По какому принципу создавались эти проклятые куклы? Я взглянул на длинный список тех, кому их поставляли, и с усмешкой покачал головой. Ни одного не осталось. Мы изъяли всё, что могли. Тщательность, с которой Матильда прятала эти творения, каким-то образом связанные с представителями другого мира, потрясали. Десятки, сотни…

На каждую куклу было заведено личное дело. Сотрудники отдела искали перемещенцев по лицам, по тонким энергетическим связям, по которым, впрочем, даже мне оказалось слишком тяжело пройти. Конечно, дело продвигалось. С кем-то удавалось столкнуться на улице, кого-то находили целенаправленно, а кто-то, может, уже не был живым…

Я впервые за всё время, что был Истинным, не участвовал в поисках. Вместо этого просиживал в лаборатории, чтобы узнать: по какому принципу изготавливались эти куклы, что делала помещённая в них энергия? Поможет её возвращение на место восстановить баланс? Впрочем, нет, тут я и сам знал. Это лишь оттянет неизбежное.

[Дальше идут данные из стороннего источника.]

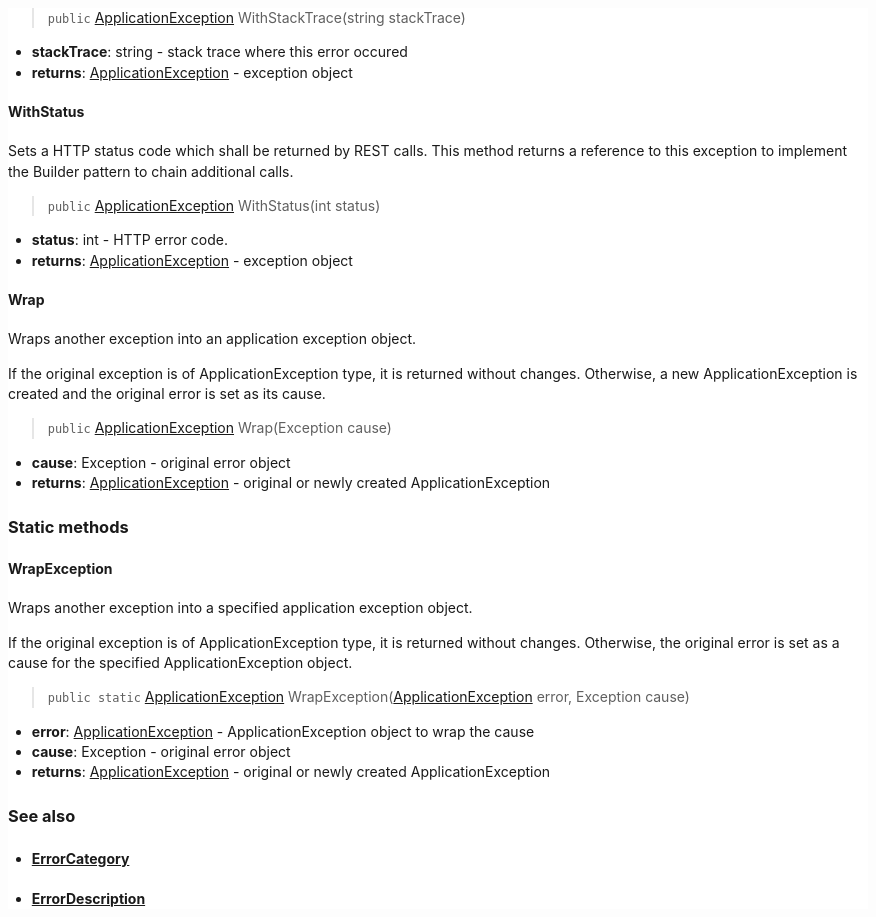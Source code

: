 > `public` [ApplicationException]() WithStackTrace(string stackTrace)

- **stackTrace**: string - stack trace where this error occured
- **returns**: [ApplicationException]() - exception object


#### WithStatus
Sets a HTTP status code which shall be returned by REST calls. 
This method returns a reference to this exception to implement the Builder pattern
to chain additional calls.

> `public` [ApplicationException]() WithStatus(int status)

- **status**: int  - HTTP error code.
- **returns**: [ApplicationException]() - exception object


#### Wrap
Wraps another exception into an application exception object.

If the original exception is of ApplicationException type, it is returned without changes.
Otherwise, a new ApplicationException is created and the original error is set as its cause.

> `public` [ApplicationException]() Wrap(Exception cause)

- **cause**: Exception - original error object
- **returns**: [ApplicationException]() - original or newly created ApplicationException


### Static methods

#### WrapException
Wraps another exception into a specified application exception object.

If the original exception is of ApplicationException type, it is returned without changes.
Otherwise, the original error is set as a cause for the specified ApplicationException object.

> `public static` [ApplicationException]() WrapException([ApplicationException]() error, Exception cause)

- **error**: [ApplicationException]() - ApplicationException object to wrap the cause
- **cause**: Exception - original error object
- **returns**: [ApplicationException]() - original or newly created ApplicationException



### See also
- #### [ErrorCategory](../error_category)
- #### [ErrorDescription](../error_description)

Чтобы восстановить баланс, надо убить Истинных. Чтобы убить Истинных — восстановить баланс. Замкнутый круг, будь он проклят!

Куклы гасли, когда мы находили людей, к которым они были привязаны, и отправляли их домой. Баланс едва заметно изменялся. Но это не отменяло главного. После воскрешения Матильды Истинные разбежались, как муравьи, и я не сомневался, что одного моего приказа будет мало, чтобы заставить их собраться. Они же даже не считают меня значимым; не то чтобы меня это оскорбляло, отнюдь, но было б гораздо проще, если б они покорялись мне так, как покорялись Матильде. Тогда…

Я нашёл бы выход.

…Лаборатория больше походила на склад. Бесконечные ряды кукол формировали лабиринт, и я дошел до самого последнего его поворота, устроился за столом и внимательно смотрел на последнюю красавицу, поставленную на стол. Её ещё не разгадали, отдел только занимался поисками, перерывал базу аномалий, пытаясь отыскать след этой женщины. Миловидная, кудрявая шатенка, она чем-то напоминала мне Анну. И смотрела будто с укором…

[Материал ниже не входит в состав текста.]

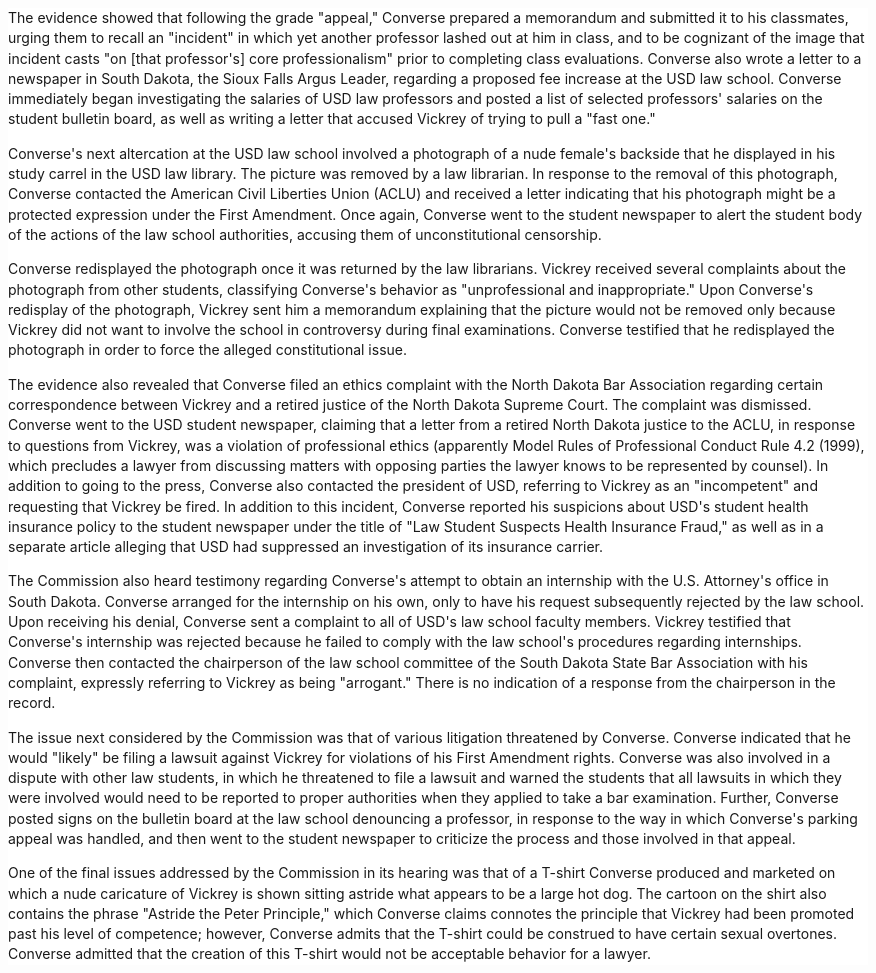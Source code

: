 The evidence showed that following the grade "appeal," Converse prepared a memorandum and submitted it to his classmates, urging them to recall an "incident" in which yet another professor lashed out at him in class, and to be cognizant of the image that incident casts "on [that professor's] core professionalism" prior to completing class evaluations. Converse also wrote a letter to a newspaper in South Dakota, the Sioux Falls Argus Leader, regarding a proposed fee increase at the USD law school. Converse immediately began investigating the salaries of USD law professors and posted a list of selected professors' salaries on the student bulletin board, as well as writing a letter that accused Vickrey of trying to pull a "fast one."

Converse's next altercation at the USD law school involved a photograph of a nude female's backside that he displayed in his study carrel in the USD law library. The picture was removed by a law librarian. In response to the removal of this photograph, Converse contacted the American Civil Liberties Union (ACLU) and received a letter indicating that his photograph might be a protected expression under the First Amendment. Once again, Converse went to the student newspaper to alert the student body of the actions of the law school authorities, accusing them of unconstitutional censorship.

Converse redisplayed the photograph once it was returned by the law librarians. Vickrey received several complaints about the photograph from other students, classifying Converse's behavior as "unprofessional and inappropriate." Upon Converse's redisplay of the photograph, Vickrey sent him a memorandum explaining that the picture would not be removed only because Vickrey did not want to involve the school in controversy during final examinations. Converse testified that he redisplayed the photograph in order to force the alleged constitutional issue.

The evidence also revealed that Converse filed an ethics complaint with the North Dakota Bar Association regarding certain correspondence between Vickrey and a retired justice of the North Dakota Supreme Court. The complaint was dismissed. Converse went to the USD student newspaper, claiming that a letter from a retired North Dakota justice to the ACLU, in response to questions from Vickrey, was a violation of professional ethics (apparently Model Rules of Professional Conduct Rule 4.2 (1999), which precludes a lawyer from discussing matters with opposing parties the lawyer knows to be represented by counsel). In addition to going to the press, Converse also contacted the president of USD, referring to Vickrey as an "incompetent" and requesting that Vickrey be fired. In addition to this incident, Converse reported his suspicions about USD's student health insurance policy to the student newspaper under the title of "Law Student Suspects Health Insurance Fraud," as well as in a separate article alleging that USD had suppressed an investigation of its insurance carrier.

The Commission also heard testimony regarding Converse's attempt to obtain an internship with the U.S. Attorney's office in South Dakota. Converse arranged for the internship on his own, only to have his request subsequently rejected by the law school. Upon receiving his denial, Converse sent a complaint to all of USD's law school faculty members. Vickrey testified that Converse's internship was rejected because he failed to comply with the law school's procedures regarding internships. Converse then contacted the chairperson of the law school committee of the South Dakota State Bar Association with his complaint, expressly referring to Vickrey as being "arrogant." There is no indication of a response from the chairperson in the record.

The issue next considered by the Commission was that of various litigation threatened by Converse. Converse indicated that he would "likely" be filing a lawsuit against Vickrey for violations of his First Amendment rights. Converse was also involved in a dispute with other law students, in which he threatened to file a lawsuit and warned the students that all lawsuits in which they were involved would need to be reported to proper authorities when they applied to take a bar examination. Further, Converse posted signs on the bulletin board at the law school denouncing a professor, in response to the way in which Converse's parking appeal was handled, and then went to the student newspaper to criticize the process and those involved in that appeal.

One of the final issues addressed by the Commission in its hearing was that of a T-shirt Converse produced and marketed on which a nude caricature of Vickrey is shown sitting astride what appears to be a large hot dog. The cartoon on the shirt also contains the phrase "Astride the Peter Principle," which Converse claims connotes the principle that Vickrey had been promoted past his level of competence; however, Converse admits that the T-shirt could be construed to have certain sexual overtones. Converse admitted that the creation of this T-shirt would not be acceptable behavior for a lawyer.


[^952]: (n. 4 in opinion) Roots also has not accounted for his 1986 Utah speeding and reckless driving violations. His bar application lists the disposition or fine for these speeding and reckless driving violations as "u/k," which we assume means "unknown." Although Roots has not forgotten about these violations, he has neglected to determine for over fourteen years whether any sanctions remain outstanding against him in Utah for these transgressions.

Говорила, казалось, что я на что-то лишнее трачу время. Что давно пора отбросить дурную затею с куклами и попытаться найти лишнюю нить. Но я столько всего собрал… Это был долгий путь, должен же он к чему-то привести?

Я провёл ладонью по кудрявым волосам куклы и вздохнул. Потом — попытался дотянуться до естества, энергетической составляющей в её кукольном теле, но тщетно.

Магия — я не видел её, но мог подозревать, что она, зеленоватая, перекатывается где-то под фарфоровой кожей, бьётся вместе с несуществующим кукольным сердцем, — не реагировала. Мой собственный дар, понятное дело, не мог с нею взаимодействовать…

А дар Истинного, который тоже жил где-то в теле и рвался на свободу, я не выпускал нарочно. Понимал, к чему это может привести, не хотел превратиться в чудовище, одержимое только вечностью. Стать таким, как и все остальные…

Утонуть в мыслях не удалось — я услышал тихие шаги. Подумал было, что это Томас, вновь не желает оставлять меня наедине, пытается хоть каким-нибудь образом помочь, и думал уже прикрикнуть на него, сказать, чтобы парень не тратил дурно время, ему ещё перед работой надо отдохнуть, но запоздало осознал, что настолько тихая походка не могла принадлежать кому-то вроде Тома.

— Смотришь? — прошелестело над ухом. — Смотришь… когда ты уже поймёшь, мой мальчик, что не со всем может справиться человеческий разум?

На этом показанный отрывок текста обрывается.